(Records contained in a dataset)

....................

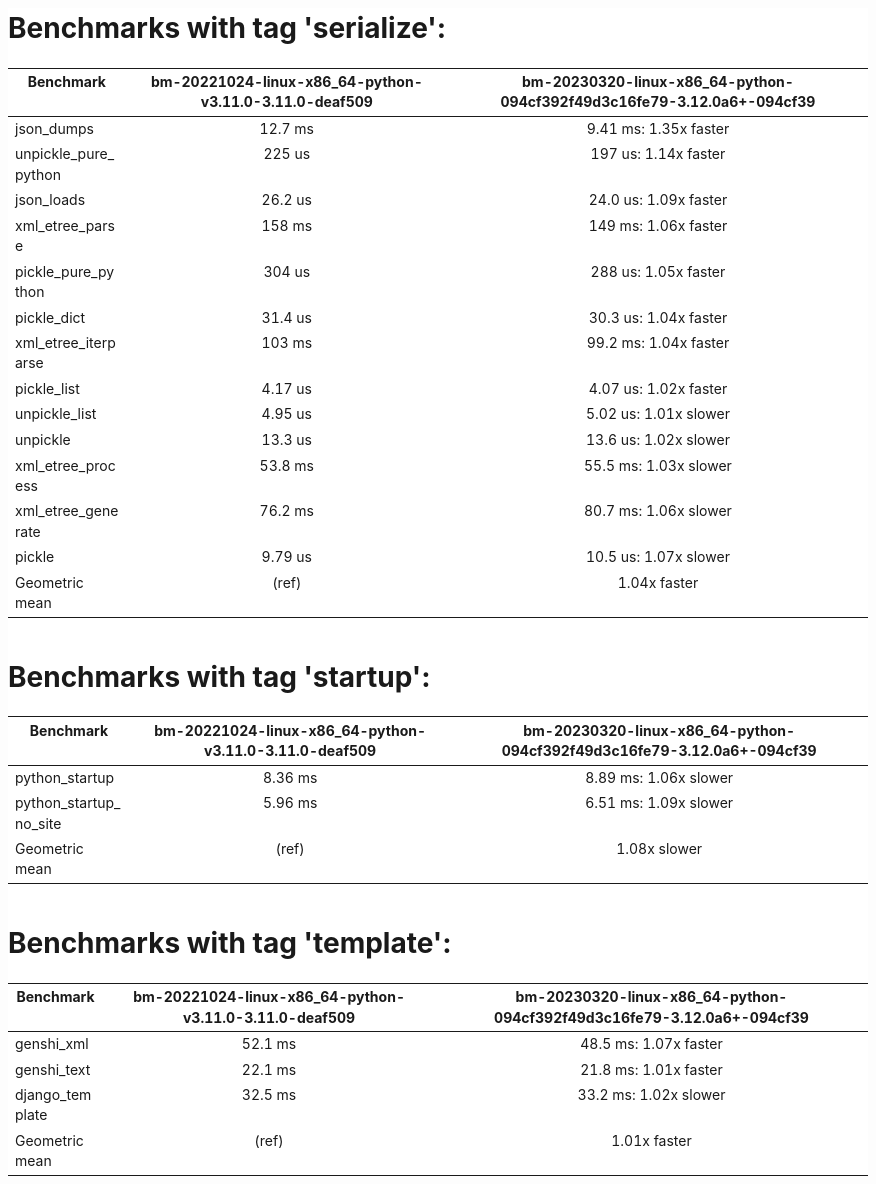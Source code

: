 Benchmarks with tag 'serialize':
================================

| Benchmark            | bm-20221024-linux-x86_64-python-v3.11.0-3.11.0-deaf509 | bm-20230320-linux-x86_64-python-094cf392f49d3c16fe79-3.12.0a6+-094cf39 |
|----------------------|:------------------------------------------------------:|:----------------------------------------------------------------------:|
| json_dumps           | 12.7 ms                                                | 9.41 ms: 1.35x faster                                                  |
| unpickle_pure_python | 225 us                                                 | 197 us: 1.14x faster                                                   |
| json_loads           | 26.2 us                                                | 24.0 us: 1.09x faster                                                  |
| xml_etree_parse      | 158 ms                                                 | 149 ms: 1.06x faster                                                   |
| pickle_pure_python   | 304 us                                                 | 288 us: 1.05x faster                                                   |
| pickle_dict          | 31.4 us                                                | 30.3 us: 1.04x faster                                                  |
| xml_etree_iterparse  | 103 ms                                                 | 99.2 ms: 1.04x faster                                                  |
| pickle_list          | 4.17 us                                                | 4.07 us: 1.02x faster                                                  |
| unpickle_list        | 4.95 us                                                | 5.02 us: 1.01x slower                                                  |
| unpickle             | 13.3 us                                                | 13.6 us: 1.02x slower                                                  |
| xml_etree_process    | 53.8 ms                                                | 55.5 ms: 1.03x slower                                                  |
| xml_etree_generate   | 76.2 ms                                                | 80.7 ms: 1.06x slower                                                  |
| pickle               | 9.79 us                                                | 10.5 us: 1.07x slower                                                  |
| Geometric mean       | (ref)                                                  | 1.04x faster                                                           |

Benchmarks with tag 'startup':
==============================

| Benchmark              | bm-20221024-linux-x86_64-python-v3.11.0-3.11.0-deaf509 | bm-20230320-linux-x86_64-python-094cf392f49d3c16fe79-3.12.0a6+-094cf39 |
|------------------------|:------------------------------------------------------:|:----------------------------------------------------------------------:|
| python_startup         | 8.36 ms                                                | 8.89 ms: 1.06x slower                                                  |
| python_startup_no_site | 5.96 ms                                                | 6.51 ms: 1.09x slower                                                  |
| Geometric mean         | (ref)                                                  | 1.08x slower                                                           |

Benchmarks with tag 'template':
===============================

| Benchmark       | bm-20221024-linux-x86_64-python-v3.11.0-3.11.0-deaf509 | bm-20230320-linux-x86_64-python-094cf392f49d3c16fe79-3.12.0a6+-094cf39 |
|-----------------|:------------------------------------------------------:|:----------------------------------------------------------------------:|
| genshi_xml      | 52.1 ms                                                | 48.5 ms: 1.07x faster                                                  |
| genshi_text     | 22.1 ms                                                | 21.8 ms: 1.01x faster                                                  |
| django_template | 32.5 ms                                                | 33.2 ms: 1.02x slower                                                  |
| Geometric mean  | (ref)                                                  | 1.01x faster                                                           |
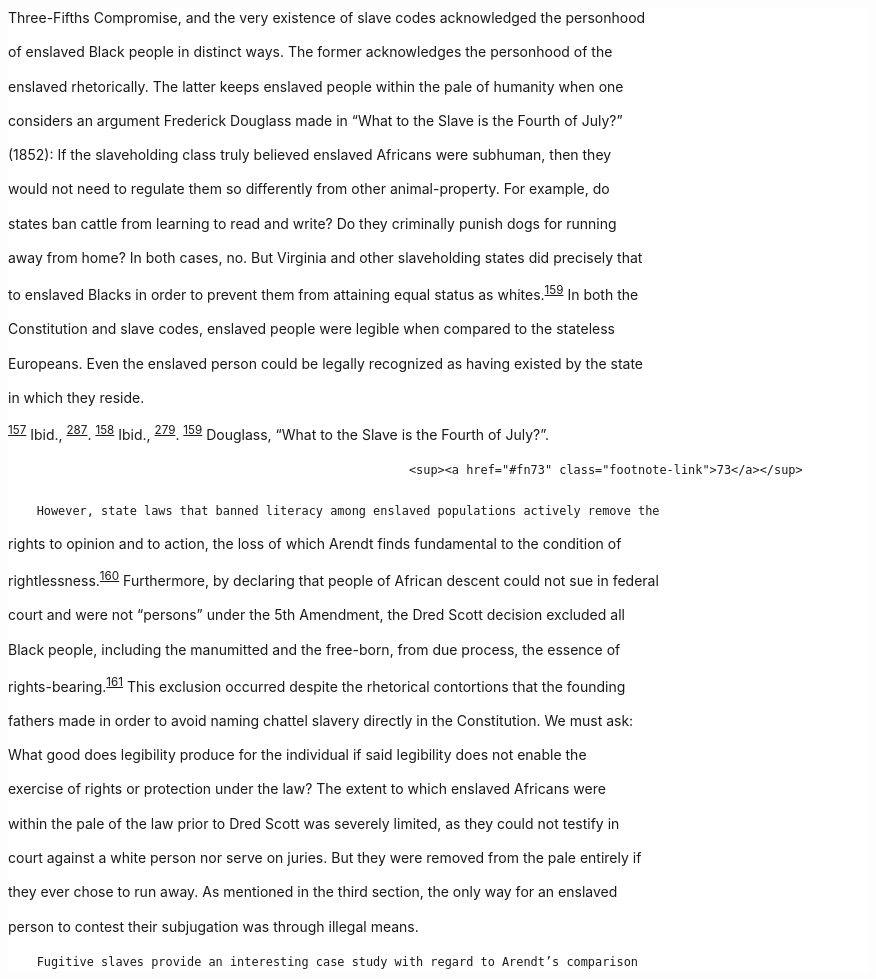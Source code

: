 Three-Fifths Compromise, and the very existence of slave codes acknowledged the personhood

of enslaved Black people in distinct ways. The former acknowledges the personhood of the

enslaved rhetorically. The latter keeps enslaved people within the pale of humanity when one

considers an argument Frederick Douglass made in “What to the Slave is the Fourth of July?”

(1852): If the slaveholding class truly believed enslaved Africans were subhuman, then they

would not need to regulate them so differently from other animal-property. For example, do

states ban cattle from learning to read and write? Do they criminally punish dogs for running

away from home? In both cases, no. But Virginia and other slaveholding states did precisely that

to enslaved Blacks in order to prevent them from attaining equal status as whites.<sup><a href="#fn159" class="footnote-link">159</a></sup> In both the

Constitution and slave codes, enslaved people were legible when compared to the stateless

Europeans. Even the enslaved person could be legally recognized as having existed by the state

in which they reside.

<sup><a href="#fn157" class="footnote-link">157</a></sup>
    Ibid., <sup><a href="#fn287" class="footnote-link">287</a></sup>.
<sup><a href="#fn158" class="footnote-link">158</a></sup>
    Ibid., <sup><a href="#fn279" class="footnote-link">279</a></sup>.
<sup><a href="#fn159" class="footnote-link">159</a></sup>
    Douglass, “What to the Slave is the Fourth of July?”.

                                                            <sup><a href="#fn73" class="footnote-link">73</a></sup>

        However, state laws that banned literacy among enslaved populations actively remove the

rights to opinion and to action, the loss of which Arendt finds fundamental to the condition of

rightlessness.<sup><a href="#fn160" class="footnote-link">160</a></sup> Furthermore, by declaring that people of African descent could not sue in federal

court and were not “persons” under the 5th Amendment, the Dred Scott decision excluded all

Black people, including the manumitted and the free-born, from due process, the essence of

rights-bearing.<sup><a href="#fn161" class="footnote-link">161</a></sup> This exclusion occurred despite the rhetorical contortions that the founding

fathers made in order to avoid naming chattel slavery directly in the Constitution. We must ask:

What good does legibility produce for the individual if said legibility does not enable the

exercise of rights or protection under the law? The extent to which enslaved Africans were

within the pale of the law prior to Dred Scott was severely limited, as they could not testify in

court against a white person nor serve on juries. But they were removed from the pale entirely if

they ever chose to run away. As mentioned in the third section, the only way for an enslaved

person to contest their subjugation was through illegal means.

        Fugitive slaves provide an interesting case study with regard to Arendt’s comparison
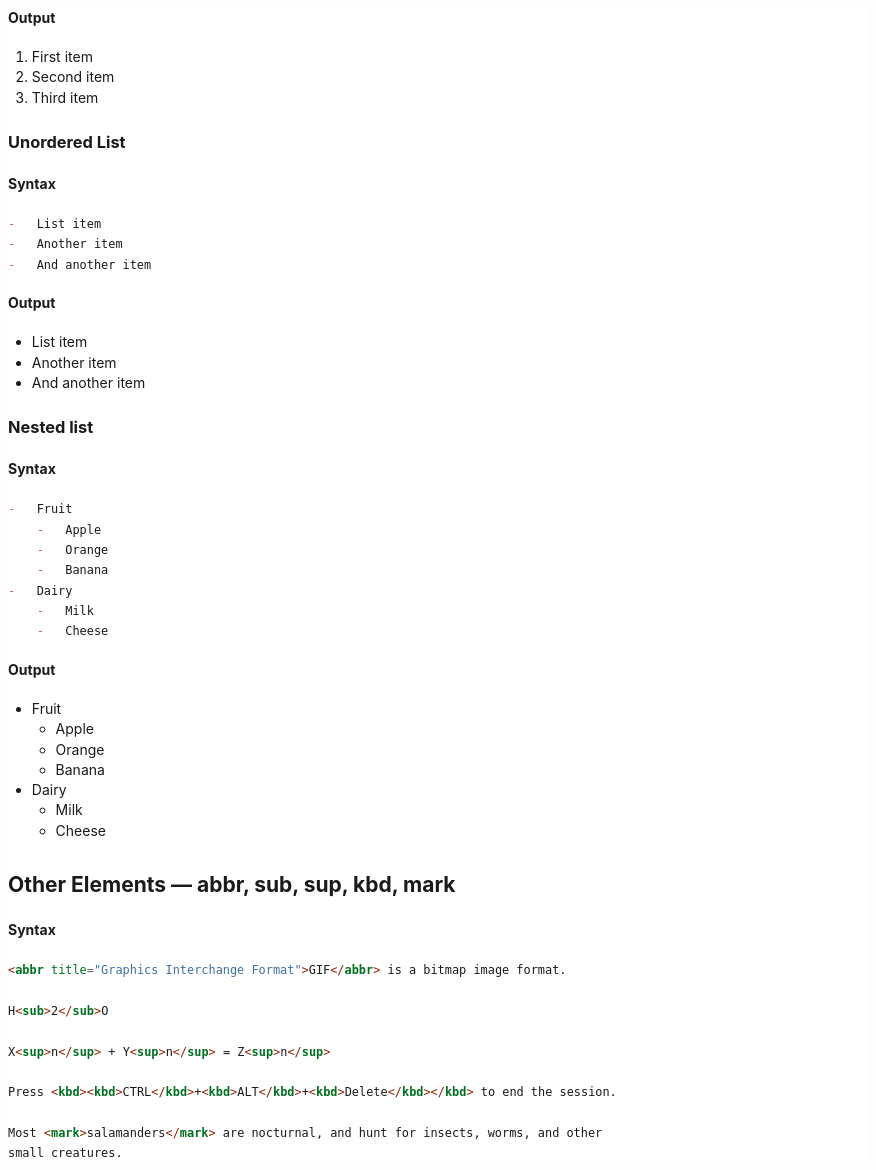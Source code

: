 #### Output

1. First item
2. Second item
3. Third item

### Unordered List

#### Syntax

```markdown
-   List item
-   Another item
-   And another item
```

#### Output

-   List item
-   Another item
-   And another item

### Nested list

#### Syntax

```markdown
-   Fruit
    -   Apple
    -   Orange
    -   Banana
-   Dairy
    -   Milk
    -   Cheese
```

#### Output

-   Fruit
    -   Apple
    -   Orange
    -   Banana
-   Dairy
    -   Milk
    -   Cheese

## Other Elements — abbr, sub, sup, kbd, mark

#### Syntax

```markdown
<abbr title="Graphics Interchange Format">GIF</abbr> is a bitmap image format.

H<sub>2</sub>O

X<sup>n</sup> + Y<sup>n</sup> = Z<sup>n</sup>

Press <kbd><kbd>CTRL</kbd>+<kbd>ALT</kbd>+<kbd>Delete</kbd></kbd> to end the session.

Most <mark>salamanders</mark> are nocturnal, and hunt for insects, worms, and other
small creatures.
```
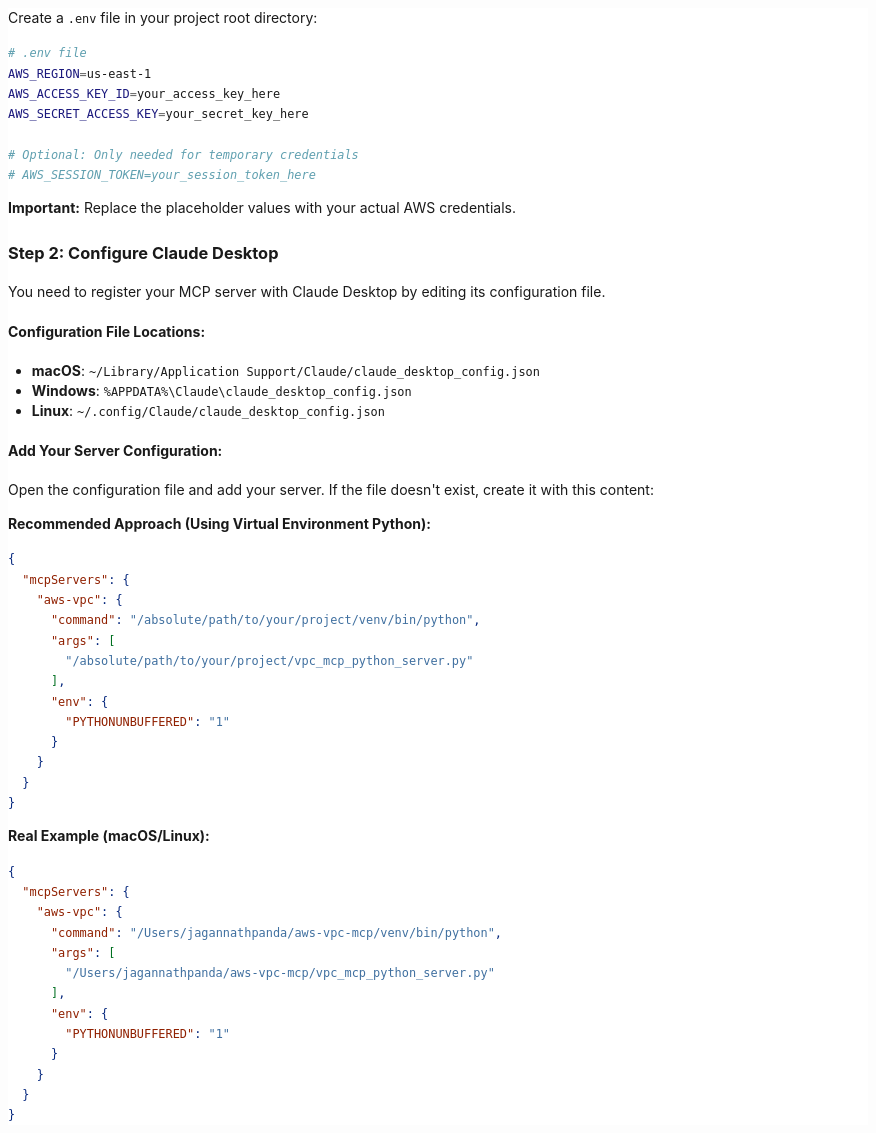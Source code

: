 Create a `.env` file in your project root directory:

```bash
# .env file
AWS_REGION=us-east-1
AWS_ACCESS_KEY_ID=your_access_key_here
AWS_SECRET_ACCESS_KEY=your_secret_key_here

# Optional: Only needed for temporary credentials
# AWS_SESSION_TOKEN=your_session_token_here
```

**Important:** Replace the placeholder values with your actual AWS credentials.

### Step 2: Configure Claude Desktop

You need to register your MCP server with Claude Desktop by editing its configuration file.

#### Configuration File Locations:

- **macOS**: `~/Library/Application Support/Claude/claude_desktop_config.json`
- **Windows**: `%APPDATA%\Claude\claude_desktop_config.json`
- **Linux**: `~/.config/Claude/claude_desktop_config.json`

#### Add Your Server Configuration:

Open the configuration file and add your server. If the file doesn't exist, create it with this content:

**Recommended Approach (Using Virtual Environment Python):**

```json
{
  "mcpServers": {
    "aws-vpc": {
      "command": "/absolute/path/to/your/project/venv/bin/python",
      "args": [
        "/absolute/path/to/your/project/vpc_mcp_python_server.py"
      ],
      "env": {
        "PYTHONUNBUFFERED": "1"
      }
    }
  }
}
```

**Real Example (macOS/Linux):**
```json
{
  "mcpServers": {
    "aws-vpc": {
      "command": "/Users/jagannathpanda/aws-vpc-mcp/venv/bin/python",
      "args": [
        "/Users/jagannathpanda/aws-vpc-mcp/vpc_mcp_python_server.py"
      ],
      "env": {
        "PYTHONUNBUFFERED": "1"
      }
    }
  }
}
```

....................

**EXERCISE GOAL**
Look through the records above and please copy every line in which the string "command" occurs.

**WRITTEN ANSWER**
      "command": "/absolute/path/to/your/project/venv/bin/python",
      "command": "/Users/jagannathpanda/aws-vpc-mcp/venv/bin/python",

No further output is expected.